Reputation: 335
Say I have a dataframe which contains the locations of places.
df1 = pd.DataFrame({'col1': [1,2,3,4,5], 'location': ['Hackney', 'Mile End', 'Croydon', 'Edgbaston', 'Wembley'] })
Then I have a list of these places and what the main city they are contained in stored in a dictionary
dict ={
['Hackney', 'Mile End', 'Croydon', 'Wembley'] : 'London',
['Edgbaston'] : 'Birmingham'
}
Question: How could I create a new column (say df1['city']
) which uses this dictionary to populate which city each of the location
column entries is in. Note: If creating a dictionary to do this isnt the ideal way feel free to suggest an alternative.
Ideal Output: Would like something as shown below (this should generalise for more entries providing the dictionary is extended if need be).
df1 = pd.DataFrame({'col1': [1,2,3,4,5], 'location': ['Hackney', 'Mile End', 'Croydon', 'Edgbaston', 'Wembley'], 'city': ['London','London','London','Birmingham','London'] })
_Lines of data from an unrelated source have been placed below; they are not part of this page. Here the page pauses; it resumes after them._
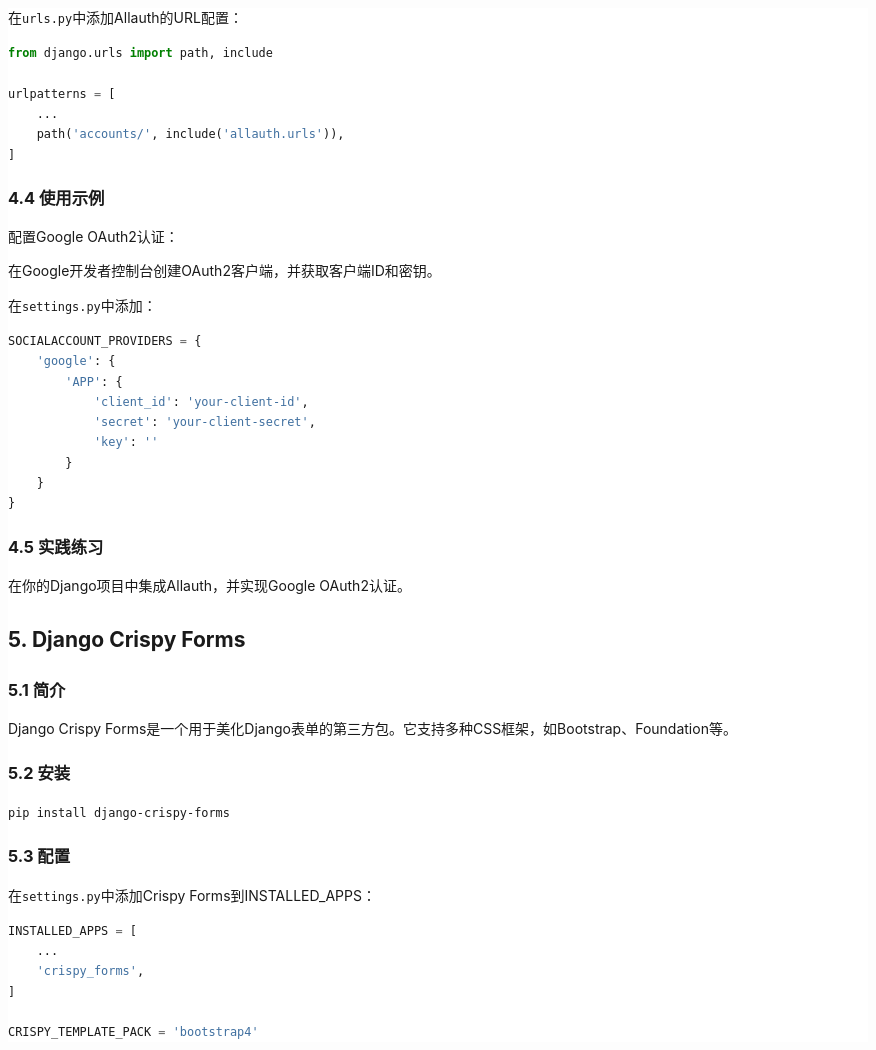 在`urls.py`中添加Allauth的URL配置：

```python
from django.urls import path, include

urlpatterns = [
    ...
    path('accounts/', include('allauth.urls')),
]
```

### 4.4 使用示例

配置Google OAuth2认证：

在Google开发者控制台创建OAuth2客户端，并获取客户端ID和密钥。

在`settings.py`中添加：

```python
SOCIALACCOUNT_PROVIDERS = {
    'google': {
        'APP': {
            'client_id': 'your-client-id',
            'secret': 'your-client-secret',
            'key': ''
        }
    }
}
```

### 4.5 实践练习

在你的Django项目中集成Allauth，并实现Google OAuth2认证。

## 5. Django Crispy Forms

### 5.1 简介

Django Crispy Forms是一个用于美化Django表单的第三方包。它支持多种CSS框架，如Bootstrap、Foundation等。

### 5.2 安装

```bash
pip install django-crispy-forms
```

### 5.3 配置

在`settings.py`中添加Crispy Forms到INSTALLED_APPS：

```python
INSTALLED_APPS = [
    ...
    'crispy_forms',
]

CRISPY_TEMPLATE_PACK = 'bootstrap4'
```
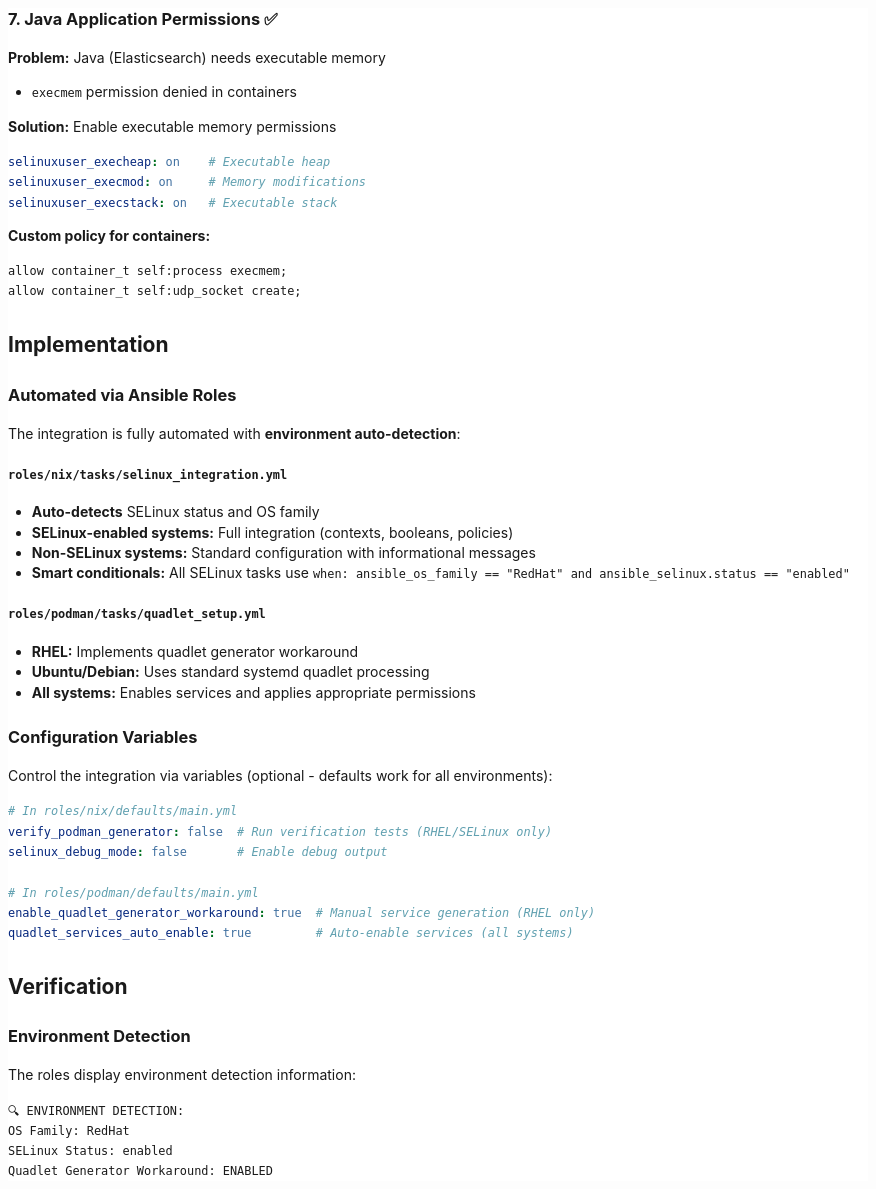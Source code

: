 ### 7. Java Application Permissions ✅
**Problem:** Java (Elasticsearch) needs executable memory
- `execmem` permission denied in containers

**Solution:** Enable executable memory permissions
```yaml
selinuxuser_execheap: on    # Executable heap
selinuxuser_execmod: on     # Memory modifications
selinuxuser_execstack: on   # Executable stack
```

**Custom policy for containers:**
```selinux
allow container_t self:process execmem;
allow container_t self:udp_socket create;
```

## Implementation

### Automated via Ansible Roles

The integration is fully automated with **environment auto-detection**:

#### `roles/nix/tasks/selinux_integration.yml`
- **Auto-detects** SELinux status and OS family
- **SELinux-enabled systems:** Full integration (contexts, booleans, policies)
- **Non-SELinux systems:** Standard configuration with informational messages
- **Smart conditionals:** All SELinux tasks use `when: ansible_os_family == "RedHat" and ansible_selinux.status == "enabled"`

#### `roles/podman/tasks/quadlet_setup.yml`  
- **RHEL:** Implements quadlet generator workaround
- **Ubuntu/Debian:** Uses standard systemd quadlet processing  
- **All systems:** Enables services and applies appropriate permissions

### Configuration Variables

Control the integration via variables (optional - defaults work for all environments):

```yaml
# In roles/nix/defaults/main.yml
verify_podman_generator: false  # Run verification tests (RHEL/SELinux only)
selinux_debug_mode: false       # Enable debug output

# In roles/podman/defaults/main.yml  
enable_quadlet_generator_workaround: true  # Manual service generation (RHEL only)
quadlet_services_auto_enable: true         # Auto-enable services (all systems)
```

## Verification

### Environment Detection
The roles display environment detection information:
```
🔍 ENVIRONMENT DETECTION:
OS Family: RedHat
SELinux Status: enabled
Quadlet Generator Workaround: ENABLED
```
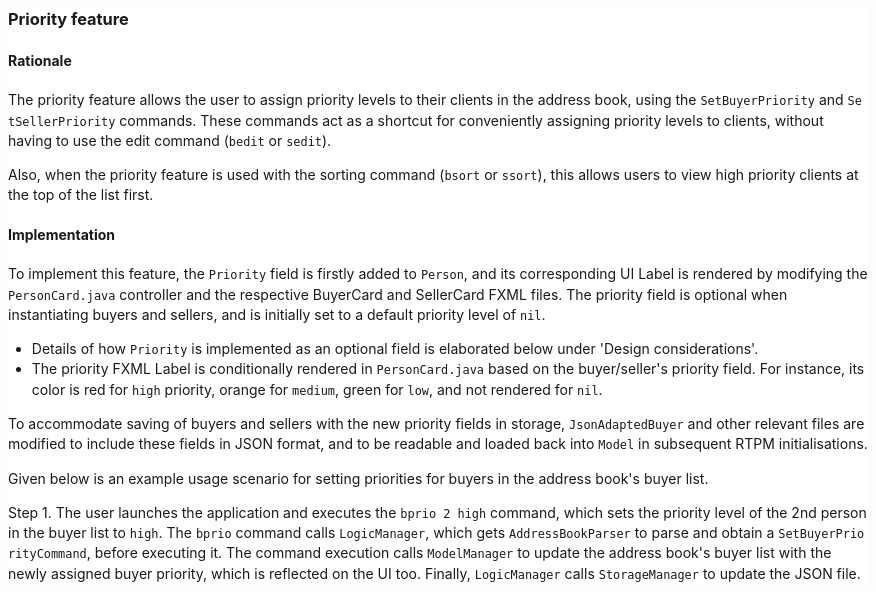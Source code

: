 <div style="page-break-after: always;"></div>

### Priority feature

#### Rationale

The priority feature allows the user to assign priority levels to their clients in the address book, using
the `SetBuyerPriority` and `SetSellerPriority` commands. These commands act as a shortcut for conveniently
assigning priority levels to clients, without having to use the edit command (`bedit` or `sedit`).

Also, when the priority feature is used with the sorting command (`bsort` or `ssort`), this allows users to 
view high priority clients at the top of the list first.


#### Implementation

To implement this feature, the `Priority` field is firstly added to `Person`, and its corresponding UI Label is
rendered by modifying the `PersonCard.java` controller and the respective BuyerCard and SellerCard FXML files.
The priority field is optional when instantiating buyers and sellers, and is initially set to a default priority 
level of `nil`.
* Details of how `Priority` is implemented as an optional field is elaborated below under 'Design considerations'.
* The priority FXML Label is conditionally rendered 
in `PersonCard.java` based on the buyer/seller's priority field. For instance, its color is red for `high` priority,
orange for `medium`, green for `low`, and not rendered for `nil`.

To accommodate saving of buyers and sellers with the new priority fields in storage, `JsonAdaptedBuyer` and other
relevant files are modified to include these fields in JSON format, and to be readable and loaded back into `Model` in
subsequent RTPM initialisations.


Given below is an example usage scenario for setting priorities for buyers in the address book's buyer list.

Step 1. The user launches the application and executes the `bprio 2 high` command, which sets the priority level of the
2nd person in the buyer list to `high`. The `bprio` command calls `LogicManager`, which gets `AddressBookParser`
to parse and obtain a `SetBuyerPriorityCommand`, before executing it. The command execution calls `ModelManager` to
update the address book's buyer list with the newly assigned buyer priority, which is reflected on the UI too. 
Finally, `LogicManager` calls `StorageManager` to update the JSON file.

<div style="page-break-after: always;"></div>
Tried: Using the apply method but seems to give an error
df1['city'] = df1['location'].apply(dict)
Upvotes: 1
Views: 137
Reputation: 862641
Your dictionary is not valid, you can use list for values of dictionary, also not call dictioanry like dict
, because python code name, builtins:
d = { 'London': ['Hackney', 'Mile End', 'Croydon'],
'Birmingham': ['Edgbaston']}
Here is possible flatten values in lists and then use Series.map
, if not exist value is returned missing value:
d1 = {x: k for k, v in d.items() for x in v}
print (d1)
{'Hackney': 'London', 'Mile End': 'London', 'Croydon': 'London', 'Edgbaston': 'Birmingham'}
df1['city'] = df1['location'].map(d1)
print (df1)
col1 location city
0 1 Hackney London
1 2 Mile End London
2 3 Croydon London
3 4 Edgbaston Birmingham
4 5 Wembley NaN
If dictionary format is tuples in keys:
d ={('Hackney', 'Mile End', 'Croydon') : 'London', ('Edgbaston', ) : 'Birmingham'}
d1 = {x: v for k, v in d.items() for x in k}
print (d1)
{'Hackney': 'London', 'Mile End': 'London', 'Croydon': 'London', 'Edgbaston': 'Birmingham'}
df1['city'] = df1['location'].map(d1)
print (df1)
col1 location city
0 1 Hackney London
1 2 Mile End London
2 3 Croydon London
3 4 Edgbaston Birmingham
4 5 Wembley NaN
Upvotes: 1
Reputation: 4879
You cannot have a python dict
with mutable keys - which means you probably need a tuple instead of a list
dict ={
('Hackney', 'Mile End', 'Croydon') : 'London',
('Edgbaston', ) : 'Birmingham'
}
Once you have this - you can use the map
function to map a location to a city. If your dict did not have tuples for keys, you could have used it directly, but in this case - you can define a function -
def get_city(location):
for key in dict.keys():
if location in key:
return dict[key]
df1['location'].map(get_city)
#0 London
#1 London
#2 London
#3 Birmingham
#4 None
Upvotes: 1